Color of Change, a nonprofit racial justice organization that conducts pointed online activism campaigns, is pressuring Apple (and Amazon, which has put Raleigh on the shortlist for its second headquarters) to spurn North Carolina because of the proposal.

“These are companies that constantly talk about the future and innovation,” says Rashad Robinson, the group’s president. “To move to a state whose political leaders are working to bring us into a very dark and challenging past should be something they should be concerned about … There should be consequences for a state that writes discrimination and voter suppression into their laws.”

Robinson says Color of Change has reached out to current employees of Apple, directly and via targeted advertising, in hopes they raise their concerns about North Carolina to their higher-ups. The group has also made contact with Apple and Amazon executives, he says.

[RELATED: How North Carolina’s Democrats Aim to Compete Again]

“We haven’t been ignored. We know that people (within Apple and Amazon) are aware and I think one or both of these companies will make a decision not to locate there,” Robinson says. “Will they move their people to a place where if you are black or brown there will be discrimination against you?”

Indeed, in an era when corporations’ brands are tied to cultural and political debates, North Carolina can be fraught territory. It was here that a few years ago Republican leaders ignited a national firestorm over HB2, the so-called bathroom bill, which critics alleged encoded transgender discrimination into law and eventually scared off PayPal and the NCAA, among others.

“It never helps our ability to attract globally competitive industry when we have a legislature so strongly associated with controversial policy like HB2,” says Allan Freyer of the North Carolina Justice Center, a progressive policy group. “All the incentives in the world can’t make up for the damage we did with HB2.”

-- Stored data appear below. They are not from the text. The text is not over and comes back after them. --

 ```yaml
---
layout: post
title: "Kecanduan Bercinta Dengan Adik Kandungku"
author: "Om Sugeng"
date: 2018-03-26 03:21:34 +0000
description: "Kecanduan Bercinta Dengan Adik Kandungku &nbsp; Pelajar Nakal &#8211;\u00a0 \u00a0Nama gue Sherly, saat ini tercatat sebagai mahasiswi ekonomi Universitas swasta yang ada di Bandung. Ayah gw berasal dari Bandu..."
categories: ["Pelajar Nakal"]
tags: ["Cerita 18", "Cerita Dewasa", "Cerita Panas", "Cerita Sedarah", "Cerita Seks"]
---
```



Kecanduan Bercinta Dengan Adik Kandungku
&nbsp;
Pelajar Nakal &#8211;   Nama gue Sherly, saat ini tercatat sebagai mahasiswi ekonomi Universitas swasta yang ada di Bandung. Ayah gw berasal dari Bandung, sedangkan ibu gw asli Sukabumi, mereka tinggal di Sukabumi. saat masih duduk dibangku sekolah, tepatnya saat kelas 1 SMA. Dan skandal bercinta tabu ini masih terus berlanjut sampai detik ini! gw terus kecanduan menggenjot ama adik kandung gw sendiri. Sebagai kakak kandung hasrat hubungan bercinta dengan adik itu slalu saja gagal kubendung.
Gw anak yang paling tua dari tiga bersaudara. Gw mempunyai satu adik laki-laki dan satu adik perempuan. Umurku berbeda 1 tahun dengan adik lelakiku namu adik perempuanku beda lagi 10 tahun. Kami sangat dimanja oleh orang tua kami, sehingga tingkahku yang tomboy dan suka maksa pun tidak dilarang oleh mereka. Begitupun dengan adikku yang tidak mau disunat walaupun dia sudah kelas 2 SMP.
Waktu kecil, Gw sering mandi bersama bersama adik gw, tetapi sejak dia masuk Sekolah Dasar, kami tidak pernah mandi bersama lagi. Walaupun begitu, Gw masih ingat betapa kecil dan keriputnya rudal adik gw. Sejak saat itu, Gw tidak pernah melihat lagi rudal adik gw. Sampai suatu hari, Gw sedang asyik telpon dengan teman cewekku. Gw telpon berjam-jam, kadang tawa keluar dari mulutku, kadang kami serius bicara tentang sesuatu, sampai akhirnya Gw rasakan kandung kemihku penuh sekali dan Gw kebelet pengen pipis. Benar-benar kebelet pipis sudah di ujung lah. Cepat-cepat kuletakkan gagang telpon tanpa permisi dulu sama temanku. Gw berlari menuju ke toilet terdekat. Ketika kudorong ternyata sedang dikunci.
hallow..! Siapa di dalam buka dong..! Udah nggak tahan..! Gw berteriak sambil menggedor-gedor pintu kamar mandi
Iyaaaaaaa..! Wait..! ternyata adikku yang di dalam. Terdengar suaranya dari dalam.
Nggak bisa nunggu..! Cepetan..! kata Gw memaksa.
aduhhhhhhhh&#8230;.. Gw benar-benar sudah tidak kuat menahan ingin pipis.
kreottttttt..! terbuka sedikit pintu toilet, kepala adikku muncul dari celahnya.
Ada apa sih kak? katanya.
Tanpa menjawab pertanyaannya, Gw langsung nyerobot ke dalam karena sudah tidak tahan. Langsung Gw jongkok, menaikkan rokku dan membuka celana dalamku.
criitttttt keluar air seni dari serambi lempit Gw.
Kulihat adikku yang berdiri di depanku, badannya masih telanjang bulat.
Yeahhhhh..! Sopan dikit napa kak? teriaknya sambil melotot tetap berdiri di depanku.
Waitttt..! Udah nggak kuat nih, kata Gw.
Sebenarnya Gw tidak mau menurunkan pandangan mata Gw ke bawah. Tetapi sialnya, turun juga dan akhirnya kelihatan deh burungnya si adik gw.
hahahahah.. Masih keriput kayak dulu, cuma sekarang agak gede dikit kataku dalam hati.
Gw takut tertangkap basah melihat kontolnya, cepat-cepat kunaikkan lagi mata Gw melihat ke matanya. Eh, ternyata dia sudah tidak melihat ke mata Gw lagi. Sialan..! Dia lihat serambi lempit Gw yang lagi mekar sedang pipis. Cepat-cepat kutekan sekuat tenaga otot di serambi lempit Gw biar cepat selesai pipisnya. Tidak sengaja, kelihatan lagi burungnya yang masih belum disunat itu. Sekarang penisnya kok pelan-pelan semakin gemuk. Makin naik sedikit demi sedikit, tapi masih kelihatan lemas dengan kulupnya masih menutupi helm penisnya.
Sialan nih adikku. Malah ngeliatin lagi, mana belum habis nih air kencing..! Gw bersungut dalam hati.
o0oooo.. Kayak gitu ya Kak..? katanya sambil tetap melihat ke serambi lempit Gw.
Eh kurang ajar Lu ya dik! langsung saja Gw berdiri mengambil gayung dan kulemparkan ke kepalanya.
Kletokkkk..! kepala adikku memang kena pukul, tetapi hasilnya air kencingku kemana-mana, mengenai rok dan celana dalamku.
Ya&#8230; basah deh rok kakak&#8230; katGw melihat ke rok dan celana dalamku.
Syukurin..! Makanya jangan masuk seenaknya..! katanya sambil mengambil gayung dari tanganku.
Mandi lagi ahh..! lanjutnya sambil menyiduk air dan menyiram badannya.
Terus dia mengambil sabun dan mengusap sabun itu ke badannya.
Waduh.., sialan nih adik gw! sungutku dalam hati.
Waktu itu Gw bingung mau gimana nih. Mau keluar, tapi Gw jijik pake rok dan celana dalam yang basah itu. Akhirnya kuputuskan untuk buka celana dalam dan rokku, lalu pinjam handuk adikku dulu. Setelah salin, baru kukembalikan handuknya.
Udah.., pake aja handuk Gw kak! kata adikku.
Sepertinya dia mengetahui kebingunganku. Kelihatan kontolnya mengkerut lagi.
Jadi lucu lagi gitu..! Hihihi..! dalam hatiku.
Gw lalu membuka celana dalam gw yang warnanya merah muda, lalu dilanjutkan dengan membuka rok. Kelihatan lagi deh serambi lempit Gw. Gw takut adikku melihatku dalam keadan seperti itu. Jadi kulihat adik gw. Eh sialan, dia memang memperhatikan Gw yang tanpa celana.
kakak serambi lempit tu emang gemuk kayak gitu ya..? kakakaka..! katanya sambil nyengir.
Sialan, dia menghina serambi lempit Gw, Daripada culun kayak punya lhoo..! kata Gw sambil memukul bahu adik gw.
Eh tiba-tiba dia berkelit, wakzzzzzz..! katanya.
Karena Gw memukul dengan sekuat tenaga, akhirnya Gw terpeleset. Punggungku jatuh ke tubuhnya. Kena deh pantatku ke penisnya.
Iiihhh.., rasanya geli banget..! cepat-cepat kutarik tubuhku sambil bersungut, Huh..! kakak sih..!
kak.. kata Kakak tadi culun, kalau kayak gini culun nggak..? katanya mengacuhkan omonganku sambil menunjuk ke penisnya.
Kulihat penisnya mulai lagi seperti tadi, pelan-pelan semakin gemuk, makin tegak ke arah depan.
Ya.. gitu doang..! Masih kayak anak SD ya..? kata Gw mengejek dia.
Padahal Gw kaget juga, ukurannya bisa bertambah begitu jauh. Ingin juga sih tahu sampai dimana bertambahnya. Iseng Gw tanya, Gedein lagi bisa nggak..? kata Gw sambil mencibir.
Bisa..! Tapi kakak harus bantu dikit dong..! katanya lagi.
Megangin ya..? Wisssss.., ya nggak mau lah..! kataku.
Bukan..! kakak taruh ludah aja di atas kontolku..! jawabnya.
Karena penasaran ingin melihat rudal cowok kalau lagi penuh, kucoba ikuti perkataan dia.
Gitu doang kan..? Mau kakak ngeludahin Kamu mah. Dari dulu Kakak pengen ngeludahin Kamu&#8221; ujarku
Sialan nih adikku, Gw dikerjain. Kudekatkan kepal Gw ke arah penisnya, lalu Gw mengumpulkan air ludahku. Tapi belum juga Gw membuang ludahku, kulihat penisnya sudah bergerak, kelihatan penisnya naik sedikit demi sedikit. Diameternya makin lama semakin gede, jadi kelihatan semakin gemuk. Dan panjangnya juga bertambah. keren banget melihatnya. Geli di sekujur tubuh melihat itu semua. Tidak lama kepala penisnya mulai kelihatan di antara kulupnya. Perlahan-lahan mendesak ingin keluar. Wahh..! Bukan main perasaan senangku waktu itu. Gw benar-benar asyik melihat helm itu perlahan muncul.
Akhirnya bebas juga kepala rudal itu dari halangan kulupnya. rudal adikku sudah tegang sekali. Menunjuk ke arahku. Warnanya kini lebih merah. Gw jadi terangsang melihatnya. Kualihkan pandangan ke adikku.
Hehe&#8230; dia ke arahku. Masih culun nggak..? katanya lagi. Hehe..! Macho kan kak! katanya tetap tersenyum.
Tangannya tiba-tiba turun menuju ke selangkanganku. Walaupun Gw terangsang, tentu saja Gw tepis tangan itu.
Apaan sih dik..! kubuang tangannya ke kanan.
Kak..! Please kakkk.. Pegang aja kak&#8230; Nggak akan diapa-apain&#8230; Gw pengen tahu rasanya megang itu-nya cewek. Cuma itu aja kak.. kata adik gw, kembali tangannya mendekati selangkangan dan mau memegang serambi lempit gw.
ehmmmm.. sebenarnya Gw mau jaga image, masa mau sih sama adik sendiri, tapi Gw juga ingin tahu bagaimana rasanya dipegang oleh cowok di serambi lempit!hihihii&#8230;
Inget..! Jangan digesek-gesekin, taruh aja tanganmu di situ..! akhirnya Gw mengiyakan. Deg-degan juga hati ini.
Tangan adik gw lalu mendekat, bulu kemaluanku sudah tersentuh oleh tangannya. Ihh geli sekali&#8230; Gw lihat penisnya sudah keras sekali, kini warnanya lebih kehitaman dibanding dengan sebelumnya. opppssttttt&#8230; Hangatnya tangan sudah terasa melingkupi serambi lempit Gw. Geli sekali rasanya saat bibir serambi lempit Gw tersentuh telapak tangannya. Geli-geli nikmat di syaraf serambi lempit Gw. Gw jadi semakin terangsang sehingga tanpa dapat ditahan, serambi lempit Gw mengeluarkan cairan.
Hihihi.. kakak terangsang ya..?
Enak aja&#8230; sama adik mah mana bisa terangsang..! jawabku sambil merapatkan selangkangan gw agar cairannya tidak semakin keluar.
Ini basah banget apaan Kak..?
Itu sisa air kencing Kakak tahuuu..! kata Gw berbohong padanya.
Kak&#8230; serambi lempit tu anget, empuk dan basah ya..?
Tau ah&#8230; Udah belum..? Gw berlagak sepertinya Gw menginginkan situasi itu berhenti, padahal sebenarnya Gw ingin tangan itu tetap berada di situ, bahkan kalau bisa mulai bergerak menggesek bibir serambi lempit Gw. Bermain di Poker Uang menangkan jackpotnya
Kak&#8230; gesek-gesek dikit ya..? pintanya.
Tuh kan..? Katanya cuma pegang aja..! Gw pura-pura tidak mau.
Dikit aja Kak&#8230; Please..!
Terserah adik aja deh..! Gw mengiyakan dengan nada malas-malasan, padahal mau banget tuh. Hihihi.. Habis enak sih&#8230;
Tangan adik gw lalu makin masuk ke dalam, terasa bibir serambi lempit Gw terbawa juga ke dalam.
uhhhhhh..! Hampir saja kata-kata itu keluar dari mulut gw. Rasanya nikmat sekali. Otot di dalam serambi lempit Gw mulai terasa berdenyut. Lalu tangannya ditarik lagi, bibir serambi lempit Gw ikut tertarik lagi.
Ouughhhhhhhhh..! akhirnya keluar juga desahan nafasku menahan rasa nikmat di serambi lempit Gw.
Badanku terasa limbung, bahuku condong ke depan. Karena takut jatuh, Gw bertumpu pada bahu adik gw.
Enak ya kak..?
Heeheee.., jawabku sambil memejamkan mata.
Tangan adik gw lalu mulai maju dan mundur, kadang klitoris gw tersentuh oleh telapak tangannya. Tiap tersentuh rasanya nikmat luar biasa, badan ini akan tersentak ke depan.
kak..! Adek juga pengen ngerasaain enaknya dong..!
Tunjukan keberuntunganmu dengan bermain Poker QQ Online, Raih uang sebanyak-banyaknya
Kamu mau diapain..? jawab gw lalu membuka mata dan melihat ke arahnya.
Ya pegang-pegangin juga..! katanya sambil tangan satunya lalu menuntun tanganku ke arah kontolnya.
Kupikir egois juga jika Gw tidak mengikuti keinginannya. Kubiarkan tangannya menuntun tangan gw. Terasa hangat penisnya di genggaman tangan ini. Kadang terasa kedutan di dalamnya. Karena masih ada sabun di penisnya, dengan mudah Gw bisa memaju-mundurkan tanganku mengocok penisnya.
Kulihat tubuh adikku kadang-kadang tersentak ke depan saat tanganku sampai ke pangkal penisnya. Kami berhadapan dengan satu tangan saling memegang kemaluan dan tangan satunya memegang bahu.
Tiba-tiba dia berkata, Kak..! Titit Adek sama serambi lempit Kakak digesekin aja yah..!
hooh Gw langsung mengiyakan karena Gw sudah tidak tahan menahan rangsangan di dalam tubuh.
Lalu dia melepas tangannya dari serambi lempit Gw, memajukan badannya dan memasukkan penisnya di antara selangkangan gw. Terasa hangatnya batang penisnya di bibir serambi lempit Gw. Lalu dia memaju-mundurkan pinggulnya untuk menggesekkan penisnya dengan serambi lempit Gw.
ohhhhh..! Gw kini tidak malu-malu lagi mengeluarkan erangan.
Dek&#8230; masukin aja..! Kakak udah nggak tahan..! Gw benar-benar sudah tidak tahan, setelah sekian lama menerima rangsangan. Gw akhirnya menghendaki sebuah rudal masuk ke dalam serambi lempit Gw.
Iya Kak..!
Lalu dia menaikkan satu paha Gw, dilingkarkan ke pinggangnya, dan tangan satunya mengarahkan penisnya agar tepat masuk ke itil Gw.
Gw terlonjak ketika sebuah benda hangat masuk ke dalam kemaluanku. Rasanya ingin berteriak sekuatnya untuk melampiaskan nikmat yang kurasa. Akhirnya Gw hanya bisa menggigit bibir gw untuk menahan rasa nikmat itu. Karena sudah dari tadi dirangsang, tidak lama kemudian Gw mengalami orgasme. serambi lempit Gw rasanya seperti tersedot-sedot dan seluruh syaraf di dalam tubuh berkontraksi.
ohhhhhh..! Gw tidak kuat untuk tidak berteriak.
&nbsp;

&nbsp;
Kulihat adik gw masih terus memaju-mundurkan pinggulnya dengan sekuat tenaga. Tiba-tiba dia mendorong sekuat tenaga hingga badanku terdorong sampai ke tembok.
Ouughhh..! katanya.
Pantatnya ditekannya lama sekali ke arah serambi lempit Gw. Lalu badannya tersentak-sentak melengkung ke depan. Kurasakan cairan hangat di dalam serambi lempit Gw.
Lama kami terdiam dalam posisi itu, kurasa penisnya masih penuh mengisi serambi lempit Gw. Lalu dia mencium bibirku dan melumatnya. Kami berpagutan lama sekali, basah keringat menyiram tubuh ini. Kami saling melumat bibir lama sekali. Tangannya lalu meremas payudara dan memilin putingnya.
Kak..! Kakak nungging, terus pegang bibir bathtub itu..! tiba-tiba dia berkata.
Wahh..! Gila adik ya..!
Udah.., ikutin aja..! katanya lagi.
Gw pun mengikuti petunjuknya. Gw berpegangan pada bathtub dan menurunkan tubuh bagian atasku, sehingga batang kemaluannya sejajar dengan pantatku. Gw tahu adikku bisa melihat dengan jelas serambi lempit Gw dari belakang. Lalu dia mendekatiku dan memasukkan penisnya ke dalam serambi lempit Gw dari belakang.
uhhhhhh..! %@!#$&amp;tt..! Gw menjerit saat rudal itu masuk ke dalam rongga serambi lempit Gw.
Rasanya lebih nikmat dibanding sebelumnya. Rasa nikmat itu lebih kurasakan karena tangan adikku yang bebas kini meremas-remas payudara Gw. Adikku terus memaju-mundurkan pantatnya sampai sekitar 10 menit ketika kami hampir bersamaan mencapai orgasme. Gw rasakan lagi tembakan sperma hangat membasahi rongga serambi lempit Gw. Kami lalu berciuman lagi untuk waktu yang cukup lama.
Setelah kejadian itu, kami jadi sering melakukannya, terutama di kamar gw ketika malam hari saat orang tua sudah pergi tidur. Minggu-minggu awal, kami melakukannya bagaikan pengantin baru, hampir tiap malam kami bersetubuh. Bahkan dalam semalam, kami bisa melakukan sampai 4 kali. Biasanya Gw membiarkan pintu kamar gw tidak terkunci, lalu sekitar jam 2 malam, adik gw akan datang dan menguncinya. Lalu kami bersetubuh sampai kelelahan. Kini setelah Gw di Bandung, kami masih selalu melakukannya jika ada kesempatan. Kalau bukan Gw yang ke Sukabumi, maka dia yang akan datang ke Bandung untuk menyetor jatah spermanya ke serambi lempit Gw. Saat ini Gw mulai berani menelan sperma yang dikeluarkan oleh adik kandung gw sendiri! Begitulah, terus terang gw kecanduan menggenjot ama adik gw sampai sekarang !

Adding to the intrigue, Apple CEO Tim Cook indicated in June the company would not shy away from politics when necessary.

“I don’t think business should only deal in commercial things … Business to me is nothing more than a collection of people,” Cook said at a Fortune event. “If people should have values, which I argue they should, then by extension a company should have values.”

But locating a headquarters in the Triangle is not necessarily an endorsement for everything the legislature is doing, says Adrienne Cole, president of the Greater Raleigh Chamber of Commerce.

“Our business community has been engaged and vocal about what they think is okay or not okay at the legislature for a long, long time. Sometimes those are tax issues, sometimes social issues,” says Cole.

Not to mention, the area does have a lot going for it from the perspective of a large tech company like Apple, she says.

“What differentiates this area from others is the talent here is more accessible. It’s easier to retain and recruit,” says Cole. “And we have these universities that pump out a pipeline of talent.”

If Apple does choose Raleigh, the ensuing uneasy political relationship would hardly be unique, says Joseph Parilla, a fellow with the Metropolitan Policy Program at the Brookings Institution, a nonpartisan think tank.

“These companies are always going to have public policy disagreements (with local governments),” says Parilla. “Look at Amazon’s relationship with Seattle, which is extremely left-leaning. It’s extremely antagonistic.”

And North Carolina’s legislators have taken pains to make the state appealing to corporations. The legislature has cut the state’s corporate tax rate in half in recent years, and passed a generous economic incentives package this year that would nearly eliminate tax liabilities for projects like Amazon’s and Apple’s for 30 years.

“The reality is the same states that are having legislatures dealing with issues of identity or social issues are also states that have very friendly corporate practices,” says Parilla.

Whether that would be enough to offset the concerns over issues like voter ID is an open question.

“These types of social issues do cut against part of a younger, multicultural workforce these companies are trying to attract,” Parilla says. “If the sense becomes the political environment of the place they’re going might limit their ability to retain and attract that talent, of course that’s a factor.”